Antimicrobial resistance poses super challenges in both human health and livestock production. Rumen microbiota is a large reservoir of antibiotic resistance genes (ARGs), which show significant varations in different host species and lifestyles. To compare the microbiome and resistome between dairy cows and dairy buffaloes, the microbial composition, functions and harbored ARGs of rumen microbiota were explored between 16 dairy cows (3.93 ± 1.34 years old) and 15 dairy buffaloes (4.80 ± 3.49 years old) using metagenomics.
Dairy buffaloes showed significantly different bacterial species (LDA > 3.5 & P < 0.01), enriched KEGG pathways and CAZymes encoded genes (FDR < 0.01 & Fold Change > 2) in the rumen compared with dairy cows. Distinct resistive profiles were identified between dairy cows and dairy buffaloes. Among the total 505 ARGs discovered in the resistome of dairy cows and dairy buffaloes, 18 ARGs conferring resistance to 16 antibiotic classes were uniquely detected in dairy buffaloes. Gene tcmA (resistance to tetracenomycin C) presented high prevalence and age effect in dairy buffaloes, and was also highly positively correlated with 93 co-expressed ARGs in the rumen (R = 0.98 & P = 5E-11). In addition, 44 bacterial species under Lactobacillus genus were found to be associated with tcmA (R > 0.95 & P < 0.001). L. amylovorus and L. acidophilus showed greatest potential of harboring tcmA based on co-occurrence analysis and tcmA-containing contigs taxonomic alignment.

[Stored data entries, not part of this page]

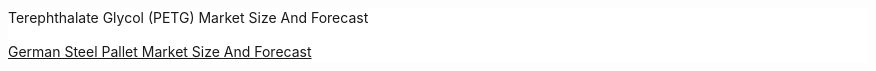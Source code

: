Terephthalate Glycol (PETG) Market Size And Forecast</a></p><p><a href="https://github.com/mriwork1/B/blob/main/Steel-Pallet-Market/China-Steel-Pallet-Market.md">German Steel Pallet Market Size And Forecast</a></p>
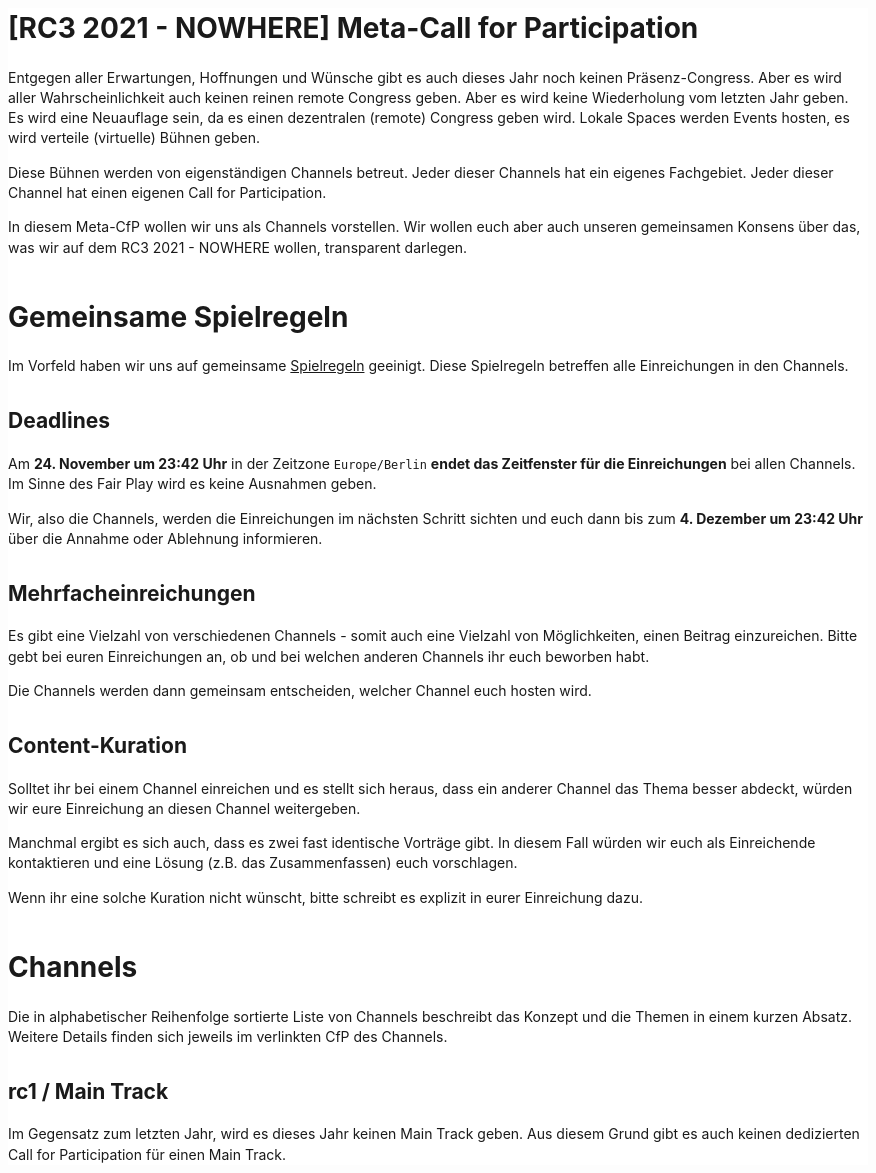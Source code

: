 # [RC3 2021 - NOWHERE] Meta-Call for Participation
Entgegen aller Erwartungen, Hoffnungen und Wünsche gibt es auch dieses Jahr noch keinen Präsenz-Congress. Aber es wird aller Wahrscheinlichkeit auch keinen reinen remote Congress geben. Aber es wird keine Wiederholung vom letzten Jahr geben. Es wird eine Neuauflage sein, da es einen dezentralen (remote) Congress geben wird. Lokale Spaces werden Events hosten, es wird verteile (virtuelle) Bühnen geben.

Diese Bühnen werden von eigenständigen Channels betreut. Jeder dieser Channels hat ein eigenes Fachgebiet. Jeder dieser Channel hat einen eigenen Call for Participation.

In diesem Meta-CfP wollen wir uns als Channels vorstellen. Wir wollen euch aber auch unseren gemeinsamen Konsens über das, was wir auf dem RC3 2021 - NOWHERE wollen, transparent darlegen.

# Gemeinsame Spielregeln
Im Vorfeld haben wir uns auf gemeinsame [Spielregeln](https://c3voc.de/wiki/events:jahresendveranstaltung2021:call_for_productionplaces) geeinigt.  Diese Spielregeln betreffen alle Einreichungen in den Channels.

## Deadlines
Am **24. November um 23:42 Uhr** in der Zeitzone `Europe/Berlin` **endet das Zeitfenster für die Einreichungen** bei allen Channels.  Im Sinne des Fair Play wird es keine Ausnahmen geben.

Wir, also die Channels, werden die Einreichungen im nächsten Schritt sichten und euch dann bis zum **4. Dezember um 23:42 Uhr** über die Annahme oder Ablehnung informieren.

## Mehrfacheinreichungen
Es gibt eine Vielzahl von verschiedenen Channels - somit auch eine Vielzahl von Möglichkeiten, einen Beitrag einzureichen. Bitte gebt bei euren Einreichungen an, ob und bei welchen anderen Channels ihr euch beworben habt.

Die Channels werden dann gemeinsam entscheiden, welcher Channel euch hosten wird.

## Content-Kuration
Solltet ihr bei einem Channel einreichen und es stellt sich heraus, dass ein anderer Channel das Thema besser abdeckt, würden wir eure Einreichung an diesen Channel weitergeben.

Manchmal ergibt es sich auch, dass es zwei fast identische Vorträge gibt. In diesem Fall würden wir euch als Einreichende kontaktieren und eine Lösung (z.B. das Zusammenfassen)  euch vorschlagen.

Wenn ihr eine solche Kuration nicht wünscht, bitte schreibt es explizit in eurer Einreichung dazu.

# Channels
Die in alphabetischer Reihenfolge sortierte Liste von Channels beschreibt das Konzept und die Themen in einem kurzen Absatz.  Weitere Details finden sich jeweils im verlinkten CfP des Channels.

## rc1 / Main Track 
Im Gegensatz zum letzten Jahr, wird es dieses Jahr keinen Main Track geben. Aus diesem Grund gibt es auch keinen dedizierten Call for Participation für einen Main Track.
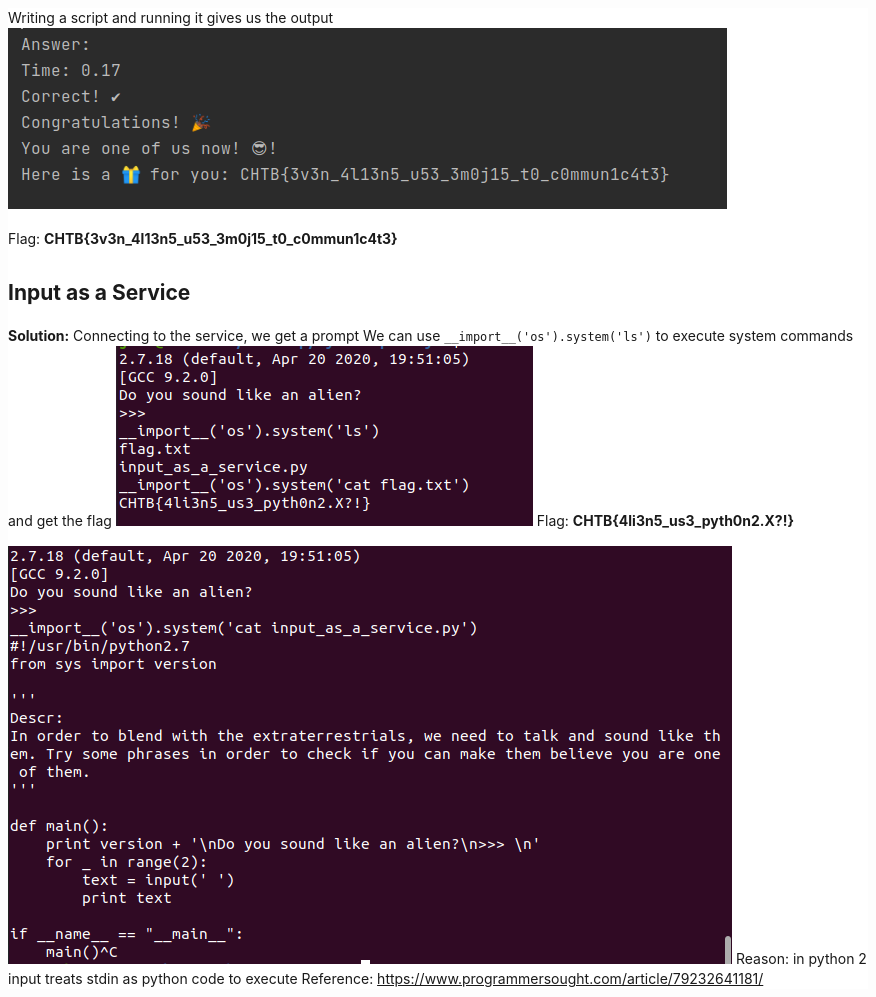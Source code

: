 Writing a script and running it gives us the output
![](assets/misc/aliencamp-flag.png)

Flag: **CHTB{3v3n_4l13n5_u53_3m0j15_t0_c0mmun1c4t3}**

## Input as a Service

**Solution:** 
Connecting to the service, we get a prompt
We can use `__import__('os').system('ls')` to execute system commands and get the flag
![](assets/misc/input-flag.png)
Flag: **CHTB{4li3n5_us3_pyth0n2.X?!}**

![](assets/misc/input-code.png)
Reason: in python 2 input treats stdin as python code to execute
Reference: https://www.programmersought.com/article/79232641181/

The current study revealed distinctive microbiome and unique ARGs in dairy buffaloes compared to dairy cattle. Our results provide novel understanding on the microbiome and resistome of dairy buffaloes, the unique ARGs and associated bacteria will help develop strategies to prevent the transmission of ARGs.
抗生素耐药性给人类健康和畜牧生产都带来了巨大挑战。瘤胃微生物群是抗生素耐药基因(ARGs)的一个巨大储存库,在不同宿主物种和生活方式中表现出显著差异。为了比较奶牛和奶水牛的微生物组和耐药组,利用宏基因组学方法,对16头奶牛(3.93±1.34岁)和15头奶水牛(4.80±3.49岁)瘤胃微生物群的微生物组成、功能及所含ARGs进行了探究。

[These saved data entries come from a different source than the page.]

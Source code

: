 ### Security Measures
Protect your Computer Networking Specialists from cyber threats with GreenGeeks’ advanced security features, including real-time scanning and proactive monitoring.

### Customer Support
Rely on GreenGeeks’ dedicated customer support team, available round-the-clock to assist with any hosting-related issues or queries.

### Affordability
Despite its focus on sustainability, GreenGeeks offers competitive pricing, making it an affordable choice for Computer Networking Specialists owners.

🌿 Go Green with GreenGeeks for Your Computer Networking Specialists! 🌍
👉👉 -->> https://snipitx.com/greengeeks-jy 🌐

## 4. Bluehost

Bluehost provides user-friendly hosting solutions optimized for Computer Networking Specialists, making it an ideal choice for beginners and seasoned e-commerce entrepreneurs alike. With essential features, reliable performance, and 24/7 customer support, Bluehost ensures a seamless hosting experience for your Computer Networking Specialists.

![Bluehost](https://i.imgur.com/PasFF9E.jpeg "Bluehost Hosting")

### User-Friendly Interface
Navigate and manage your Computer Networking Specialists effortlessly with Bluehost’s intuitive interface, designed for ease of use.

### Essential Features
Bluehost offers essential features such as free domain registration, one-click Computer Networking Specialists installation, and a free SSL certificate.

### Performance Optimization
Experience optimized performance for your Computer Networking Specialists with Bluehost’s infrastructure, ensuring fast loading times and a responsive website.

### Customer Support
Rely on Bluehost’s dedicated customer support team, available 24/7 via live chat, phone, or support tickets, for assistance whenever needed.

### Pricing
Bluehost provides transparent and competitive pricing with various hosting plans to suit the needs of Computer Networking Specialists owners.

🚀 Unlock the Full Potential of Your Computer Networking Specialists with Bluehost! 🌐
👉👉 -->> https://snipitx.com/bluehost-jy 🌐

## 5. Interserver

与奶牛相比,奶水牛瘤胃中的细菌种类(线性判别分析得分>3.5且P<0.01)、富集的KEGG通路和碳水化合物活性酶(CAZymes)编码基因(错误发现率<0.01且变化倍数>2)存在显著差异。在奶牛和奶水牛的耐药组中鉴定出了不同的耐药谱。在奶牛和奶水牛耐药组中发现的总共505种ARGs中,有18种赋予对16类抗生素耐药性的ARGs仅在奶水牛中被检测到。基因tcmA(对四环素霉素C耐药)在奶水牛中呈现高流行率和年龄效应,并且在瘤胃中还与93个共表达的ARGs高度正相关(R=0.98且P=5×10⁻¹¹)。此外,发现乳酸杆菌属的44个细菌物种与tcmA相关(R>0.95且P<0.001)。基于共现分析和含tcmA重叠群的分类比对,解淀粉乳酸杆菌和嗜酸乳杆菌显示出携带tcmA的最大潜力。
当前研究揭示了与奶牛相比,奶水牛具有独特的微生物组和独特的ARGs。我们的结果为奶水牛的微生物组和耐药组提供了新的认识,这些独特的ARGs和相关细菌将有助于制定预防ARGs传播的策略。